Sometimes my instructor says to "soften the reins", which I've probably incorrectly understood as not having a kung fu grip. I'm actually not sure what she means now that I think about it.

Are you supposed to have a kung fu grip? It seems like being too heavy on the grip would be a bad idea, i feel like I would be jerking the horse around a lot.


----------



## Amba1027 (Jun 26, 2009)

Soften the reins means to not be pulling so much on them, not to loosen your grip. You need to find a happy medium with your grip. It shouldn't be "kung fu", but it also should not be so loose that the reins are constantly slipping through your fingers.


----------



## DuckDodgers (May 28, 2013)

horsecv said:


> I'm riding generally with a light grip. The reins I use are usually braided.
> 
> I hold the reins light enough that if the horse puts his neck down suddenly the reins would slip through.
> 
> ...


You're riding with your grip too loose. The horse should not be able to pull the reins through your hands. This does not mean to tense up your body or pull back, just maintain a firm grip. Unless your hands are dripping sweat or something you should be able to hold on to a pair of braided reins with or without gloves.

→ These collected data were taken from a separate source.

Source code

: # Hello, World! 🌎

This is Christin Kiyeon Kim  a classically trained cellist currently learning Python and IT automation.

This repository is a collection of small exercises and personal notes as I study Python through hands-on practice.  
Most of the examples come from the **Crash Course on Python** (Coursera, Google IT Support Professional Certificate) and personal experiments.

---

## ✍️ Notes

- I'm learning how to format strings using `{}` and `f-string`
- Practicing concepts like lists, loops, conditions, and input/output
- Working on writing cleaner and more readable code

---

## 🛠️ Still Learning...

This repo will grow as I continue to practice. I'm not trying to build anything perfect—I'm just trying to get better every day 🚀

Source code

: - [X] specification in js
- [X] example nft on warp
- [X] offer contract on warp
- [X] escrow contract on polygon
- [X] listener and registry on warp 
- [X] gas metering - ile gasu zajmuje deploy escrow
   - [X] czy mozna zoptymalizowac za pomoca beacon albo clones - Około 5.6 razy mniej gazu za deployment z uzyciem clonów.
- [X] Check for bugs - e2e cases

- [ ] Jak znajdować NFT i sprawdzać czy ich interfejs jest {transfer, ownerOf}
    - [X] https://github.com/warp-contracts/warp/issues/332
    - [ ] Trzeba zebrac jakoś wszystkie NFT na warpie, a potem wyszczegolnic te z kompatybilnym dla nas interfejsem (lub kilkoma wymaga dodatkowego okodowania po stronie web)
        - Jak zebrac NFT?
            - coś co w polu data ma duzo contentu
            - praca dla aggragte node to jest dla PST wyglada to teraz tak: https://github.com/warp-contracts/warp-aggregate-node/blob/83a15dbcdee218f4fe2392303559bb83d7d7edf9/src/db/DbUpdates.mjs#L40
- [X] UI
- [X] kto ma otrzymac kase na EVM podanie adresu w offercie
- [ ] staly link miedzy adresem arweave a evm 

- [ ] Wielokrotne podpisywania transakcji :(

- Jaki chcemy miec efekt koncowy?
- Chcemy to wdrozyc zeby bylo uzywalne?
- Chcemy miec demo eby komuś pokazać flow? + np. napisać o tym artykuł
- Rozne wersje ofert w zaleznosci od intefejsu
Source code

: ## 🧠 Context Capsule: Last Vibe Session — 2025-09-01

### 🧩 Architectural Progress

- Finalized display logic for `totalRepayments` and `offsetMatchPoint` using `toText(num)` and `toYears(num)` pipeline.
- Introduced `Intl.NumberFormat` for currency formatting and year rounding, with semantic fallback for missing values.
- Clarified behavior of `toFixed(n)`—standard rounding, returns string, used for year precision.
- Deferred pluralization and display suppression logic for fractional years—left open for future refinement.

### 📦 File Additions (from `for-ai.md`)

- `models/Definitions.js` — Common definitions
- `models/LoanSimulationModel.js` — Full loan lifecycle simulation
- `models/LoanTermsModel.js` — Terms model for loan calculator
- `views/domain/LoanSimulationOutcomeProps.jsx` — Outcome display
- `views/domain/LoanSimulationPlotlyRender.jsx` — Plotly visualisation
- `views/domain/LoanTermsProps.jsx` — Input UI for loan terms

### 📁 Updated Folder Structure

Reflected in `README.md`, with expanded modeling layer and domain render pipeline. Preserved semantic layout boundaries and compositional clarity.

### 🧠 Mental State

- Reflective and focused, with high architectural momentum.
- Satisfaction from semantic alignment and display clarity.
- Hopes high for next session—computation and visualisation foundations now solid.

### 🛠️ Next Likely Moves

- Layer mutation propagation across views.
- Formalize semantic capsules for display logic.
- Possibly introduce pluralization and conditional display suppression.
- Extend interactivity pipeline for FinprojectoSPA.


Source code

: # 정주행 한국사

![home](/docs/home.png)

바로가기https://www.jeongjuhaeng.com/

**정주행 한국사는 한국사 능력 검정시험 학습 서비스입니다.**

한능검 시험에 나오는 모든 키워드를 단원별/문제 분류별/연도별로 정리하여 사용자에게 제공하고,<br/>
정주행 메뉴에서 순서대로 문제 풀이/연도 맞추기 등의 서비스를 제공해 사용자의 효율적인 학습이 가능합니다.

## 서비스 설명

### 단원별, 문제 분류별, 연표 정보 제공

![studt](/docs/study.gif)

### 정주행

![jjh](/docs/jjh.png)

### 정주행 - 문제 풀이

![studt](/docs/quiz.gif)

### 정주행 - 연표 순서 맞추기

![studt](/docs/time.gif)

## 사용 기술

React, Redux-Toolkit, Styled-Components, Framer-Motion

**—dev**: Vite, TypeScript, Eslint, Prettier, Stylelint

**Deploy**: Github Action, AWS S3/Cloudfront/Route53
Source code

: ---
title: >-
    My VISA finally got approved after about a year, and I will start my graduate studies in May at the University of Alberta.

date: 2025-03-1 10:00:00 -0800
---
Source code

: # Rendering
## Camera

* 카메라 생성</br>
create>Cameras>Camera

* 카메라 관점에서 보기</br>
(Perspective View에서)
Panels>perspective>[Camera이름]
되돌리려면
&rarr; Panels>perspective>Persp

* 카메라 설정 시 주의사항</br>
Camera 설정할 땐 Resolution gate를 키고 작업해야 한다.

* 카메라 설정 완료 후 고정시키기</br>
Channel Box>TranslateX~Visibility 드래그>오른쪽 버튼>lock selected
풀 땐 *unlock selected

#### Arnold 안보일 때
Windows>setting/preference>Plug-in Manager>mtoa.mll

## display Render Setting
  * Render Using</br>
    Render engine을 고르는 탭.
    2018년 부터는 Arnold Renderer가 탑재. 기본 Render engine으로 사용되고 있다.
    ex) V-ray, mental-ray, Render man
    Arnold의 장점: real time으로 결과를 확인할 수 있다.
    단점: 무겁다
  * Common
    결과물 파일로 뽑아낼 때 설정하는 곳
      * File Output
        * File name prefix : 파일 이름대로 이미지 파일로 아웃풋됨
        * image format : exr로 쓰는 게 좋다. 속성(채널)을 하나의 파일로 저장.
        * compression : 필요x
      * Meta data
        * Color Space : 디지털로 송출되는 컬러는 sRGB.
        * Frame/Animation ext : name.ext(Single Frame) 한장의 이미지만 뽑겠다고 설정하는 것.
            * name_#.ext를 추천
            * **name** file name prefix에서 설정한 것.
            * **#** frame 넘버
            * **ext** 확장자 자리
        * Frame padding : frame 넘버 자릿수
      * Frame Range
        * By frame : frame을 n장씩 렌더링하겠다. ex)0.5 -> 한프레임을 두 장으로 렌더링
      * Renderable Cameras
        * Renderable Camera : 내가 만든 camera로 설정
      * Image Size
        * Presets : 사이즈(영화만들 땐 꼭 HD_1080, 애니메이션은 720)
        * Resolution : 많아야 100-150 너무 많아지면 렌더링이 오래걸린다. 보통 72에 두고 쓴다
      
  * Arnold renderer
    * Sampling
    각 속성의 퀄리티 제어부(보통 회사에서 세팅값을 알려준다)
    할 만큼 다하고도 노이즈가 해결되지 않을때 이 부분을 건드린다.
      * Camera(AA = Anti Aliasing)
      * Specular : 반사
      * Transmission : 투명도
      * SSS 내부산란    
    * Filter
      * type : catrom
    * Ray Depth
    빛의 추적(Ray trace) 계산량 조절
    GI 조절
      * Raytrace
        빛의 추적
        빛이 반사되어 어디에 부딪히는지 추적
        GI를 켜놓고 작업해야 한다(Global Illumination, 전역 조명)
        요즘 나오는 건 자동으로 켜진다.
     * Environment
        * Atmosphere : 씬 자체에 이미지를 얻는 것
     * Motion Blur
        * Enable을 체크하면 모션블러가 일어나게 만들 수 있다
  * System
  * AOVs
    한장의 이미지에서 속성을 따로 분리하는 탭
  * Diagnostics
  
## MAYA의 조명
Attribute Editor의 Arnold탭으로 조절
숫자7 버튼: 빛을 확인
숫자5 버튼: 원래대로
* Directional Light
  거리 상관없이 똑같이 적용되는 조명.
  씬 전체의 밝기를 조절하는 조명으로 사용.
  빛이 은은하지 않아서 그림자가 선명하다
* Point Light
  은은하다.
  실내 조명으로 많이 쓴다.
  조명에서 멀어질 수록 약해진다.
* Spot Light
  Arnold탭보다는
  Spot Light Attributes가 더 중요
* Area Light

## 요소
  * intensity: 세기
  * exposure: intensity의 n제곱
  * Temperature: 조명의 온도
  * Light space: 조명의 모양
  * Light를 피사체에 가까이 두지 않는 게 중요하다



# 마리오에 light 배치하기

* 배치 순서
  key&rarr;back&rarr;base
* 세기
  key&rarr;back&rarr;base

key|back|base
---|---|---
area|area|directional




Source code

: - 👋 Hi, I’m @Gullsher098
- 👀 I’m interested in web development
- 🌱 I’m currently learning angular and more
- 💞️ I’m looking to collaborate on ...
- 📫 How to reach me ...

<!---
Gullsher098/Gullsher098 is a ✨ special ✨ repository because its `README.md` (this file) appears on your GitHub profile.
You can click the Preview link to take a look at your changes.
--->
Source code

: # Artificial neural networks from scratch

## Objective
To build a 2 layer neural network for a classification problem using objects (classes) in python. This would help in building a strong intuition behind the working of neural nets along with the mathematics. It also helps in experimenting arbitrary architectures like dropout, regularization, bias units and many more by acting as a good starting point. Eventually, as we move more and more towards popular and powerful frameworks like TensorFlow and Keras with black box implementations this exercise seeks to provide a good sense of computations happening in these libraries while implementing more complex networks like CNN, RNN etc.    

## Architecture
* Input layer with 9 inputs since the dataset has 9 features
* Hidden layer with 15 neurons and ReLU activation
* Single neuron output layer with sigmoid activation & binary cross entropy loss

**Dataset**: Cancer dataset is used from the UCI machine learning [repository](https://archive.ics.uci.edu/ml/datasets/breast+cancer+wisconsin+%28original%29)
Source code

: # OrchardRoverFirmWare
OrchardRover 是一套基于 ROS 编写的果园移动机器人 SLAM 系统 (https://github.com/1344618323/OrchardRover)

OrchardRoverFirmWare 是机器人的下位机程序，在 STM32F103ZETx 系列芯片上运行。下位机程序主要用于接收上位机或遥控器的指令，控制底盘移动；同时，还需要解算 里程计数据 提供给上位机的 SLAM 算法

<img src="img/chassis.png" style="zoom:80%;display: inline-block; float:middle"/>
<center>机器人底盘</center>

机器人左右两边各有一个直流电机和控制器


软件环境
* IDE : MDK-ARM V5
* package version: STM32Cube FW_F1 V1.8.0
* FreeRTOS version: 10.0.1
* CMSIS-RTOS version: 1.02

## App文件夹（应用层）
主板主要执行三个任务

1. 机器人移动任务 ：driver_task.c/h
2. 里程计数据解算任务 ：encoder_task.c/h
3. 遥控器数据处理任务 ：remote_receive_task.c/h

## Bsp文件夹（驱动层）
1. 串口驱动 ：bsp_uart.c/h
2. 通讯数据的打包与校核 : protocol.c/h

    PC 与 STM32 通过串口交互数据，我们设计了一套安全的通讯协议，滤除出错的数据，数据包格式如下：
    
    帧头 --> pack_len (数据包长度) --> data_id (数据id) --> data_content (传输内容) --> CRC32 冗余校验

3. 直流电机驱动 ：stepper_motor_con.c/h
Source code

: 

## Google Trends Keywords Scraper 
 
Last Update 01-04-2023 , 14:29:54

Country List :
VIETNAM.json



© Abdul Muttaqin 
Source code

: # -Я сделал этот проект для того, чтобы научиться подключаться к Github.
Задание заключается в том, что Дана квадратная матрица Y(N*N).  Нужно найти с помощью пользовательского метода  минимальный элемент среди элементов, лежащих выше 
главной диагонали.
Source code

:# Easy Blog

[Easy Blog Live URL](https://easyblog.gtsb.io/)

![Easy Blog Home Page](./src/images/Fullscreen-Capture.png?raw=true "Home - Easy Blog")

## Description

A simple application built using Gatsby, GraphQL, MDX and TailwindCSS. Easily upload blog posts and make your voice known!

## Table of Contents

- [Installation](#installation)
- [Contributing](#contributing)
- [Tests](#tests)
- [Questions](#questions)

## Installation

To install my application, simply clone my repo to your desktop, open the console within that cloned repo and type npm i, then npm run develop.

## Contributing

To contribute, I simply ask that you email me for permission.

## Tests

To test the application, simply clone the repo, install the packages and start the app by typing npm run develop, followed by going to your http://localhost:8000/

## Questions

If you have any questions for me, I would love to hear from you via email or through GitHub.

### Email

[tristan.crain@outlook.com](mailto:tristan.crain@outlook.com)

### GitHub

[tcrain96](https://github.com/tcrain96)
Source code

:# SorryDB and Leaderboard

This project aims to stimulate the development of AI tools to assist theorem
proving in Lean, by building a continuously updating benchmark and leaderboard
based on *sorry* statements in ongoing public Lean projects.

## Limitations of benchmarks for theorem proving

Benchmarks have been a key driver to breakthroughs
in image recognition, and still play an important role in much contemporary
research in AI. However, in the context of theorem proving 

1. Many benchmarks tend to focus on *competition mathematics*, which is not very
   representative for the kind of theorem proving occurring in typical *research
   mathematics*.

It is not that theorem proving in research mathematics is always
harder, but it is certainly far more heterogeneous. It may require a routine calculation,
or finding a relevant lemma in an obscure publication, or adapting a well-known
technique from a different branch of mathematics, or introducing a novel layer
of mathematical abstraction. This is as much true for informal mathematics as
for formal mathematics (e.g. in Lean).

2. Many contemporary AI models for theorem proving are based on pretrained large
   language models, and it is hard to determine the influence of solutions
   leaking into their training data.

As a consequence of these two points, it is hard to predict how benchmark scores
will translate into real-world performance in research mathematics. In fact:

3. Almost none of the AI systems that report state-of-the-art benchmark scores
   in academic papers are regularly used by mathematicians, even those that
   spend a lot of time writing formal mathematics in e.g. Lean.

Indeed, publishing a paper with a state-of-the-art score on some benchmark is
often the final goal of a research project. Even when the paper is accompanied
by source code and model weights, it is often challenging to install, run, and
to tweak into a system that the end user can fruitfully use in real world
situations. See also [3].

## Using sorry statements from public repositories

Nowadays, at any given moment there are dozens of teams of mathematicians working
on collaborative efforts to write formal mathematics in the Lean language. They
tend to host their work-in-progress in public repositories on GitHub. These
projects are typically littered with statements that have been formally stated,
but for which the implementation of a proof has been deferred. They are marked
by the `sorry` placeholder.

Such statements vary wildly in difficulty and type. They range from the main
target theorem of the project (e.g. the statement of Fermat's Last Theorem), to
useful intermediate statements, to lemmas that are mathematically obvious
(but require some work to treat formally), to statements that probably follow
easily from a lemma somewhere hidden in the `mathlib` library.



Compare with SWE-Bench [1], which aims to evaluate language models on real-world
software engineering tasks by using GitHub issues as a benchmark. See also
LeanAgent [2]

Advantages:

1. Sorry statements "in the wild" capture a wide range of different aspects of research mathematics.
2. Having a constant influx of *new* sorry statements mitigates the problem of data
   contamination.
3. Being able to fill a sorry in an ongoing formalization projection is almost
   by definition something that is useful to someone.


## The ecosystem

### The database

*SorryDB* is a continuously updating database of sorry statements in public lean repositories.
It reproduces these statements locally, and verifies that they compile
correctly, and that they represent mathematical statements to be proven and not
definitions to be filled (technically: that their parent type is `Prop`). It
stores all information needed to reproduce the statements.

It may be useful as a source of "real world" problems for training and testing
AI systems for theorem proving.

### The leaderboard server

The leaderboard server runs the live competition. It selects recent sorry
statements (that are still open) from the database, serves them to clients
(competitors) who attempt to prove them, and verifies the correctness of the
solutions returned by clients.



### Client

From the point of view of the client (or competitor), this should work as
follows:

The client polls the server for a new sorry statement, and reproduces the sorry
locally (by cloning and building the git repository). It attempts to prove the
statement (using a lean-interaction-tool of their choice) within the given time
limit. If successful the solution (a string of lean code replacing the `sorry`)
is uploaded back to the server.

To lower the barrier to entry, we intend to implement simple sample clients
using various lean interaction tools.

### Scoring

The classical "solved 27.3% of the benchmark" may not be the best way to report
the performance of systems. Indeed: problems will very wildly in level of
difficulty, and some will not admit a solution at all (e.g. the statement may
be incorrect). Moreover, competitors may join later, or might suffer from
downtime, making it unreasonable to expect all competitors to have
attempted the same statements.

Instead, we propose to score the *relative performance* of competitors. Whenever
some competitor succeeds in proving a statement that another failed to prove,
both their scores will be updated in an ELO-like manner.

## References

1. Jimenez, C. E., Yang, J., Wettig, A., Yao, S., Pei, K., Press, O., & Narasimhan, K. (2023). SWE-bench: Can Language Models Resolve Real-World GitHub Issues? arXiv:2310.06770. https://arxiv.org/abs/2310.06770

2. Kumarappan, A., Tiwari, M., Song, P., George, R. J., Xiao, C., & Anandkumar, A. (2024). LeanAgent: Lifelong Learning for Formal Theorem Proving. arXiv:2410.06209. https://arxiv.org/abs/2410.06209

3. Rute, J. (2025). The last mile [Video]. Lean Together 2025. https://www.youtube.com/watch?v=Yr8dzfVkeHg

I used to have this problem. For the first couple of years of riding I was actually holding the reins incorrectly. Instead of holding them between my fingers I was just closing my fingertips tightly on them  My trainer would yell CLOSE YOUR HANDS and I knew darn well that I was squeezing those reins! It took the pony I was riding at the time tripping or throwing his head or something at the canter and the reins popping right out of my hands for us to finally figure out the problem, and it still took awhile to fix the habit. Luckily that pony was a pretty chill fellow and just slowed to a walk when he was suddenly cantering along with me reinless!

That said, they DO make horse riding gloves and reins with more grip to them. I think that working on your grip with your current equipment is a better first approach.


----------



## tinyliny (Oct 31, 2009)

i have never liked that statement; "soften the reins". to me, it mean more like, "get the horse to soften to the bit a little more". you can't do that by just opening your hand and dropping the contact.

to me , if someone says soften on the inside rein, I would very gently close my hand on the rein with my fingers so that it's the tiniest of "milking" motion to the rein. it's enough to get the horse's attention and ask him to give ever so slightly to that side, so the net result it that the HORSE creates some looseness there, and the result of that is that the hrose puts himself more on the outside rein, softer on the inside. 

So , YOU don't soften that rein so much as you ask the horse to be soft on it, and you reward him by giving him a tiny release there.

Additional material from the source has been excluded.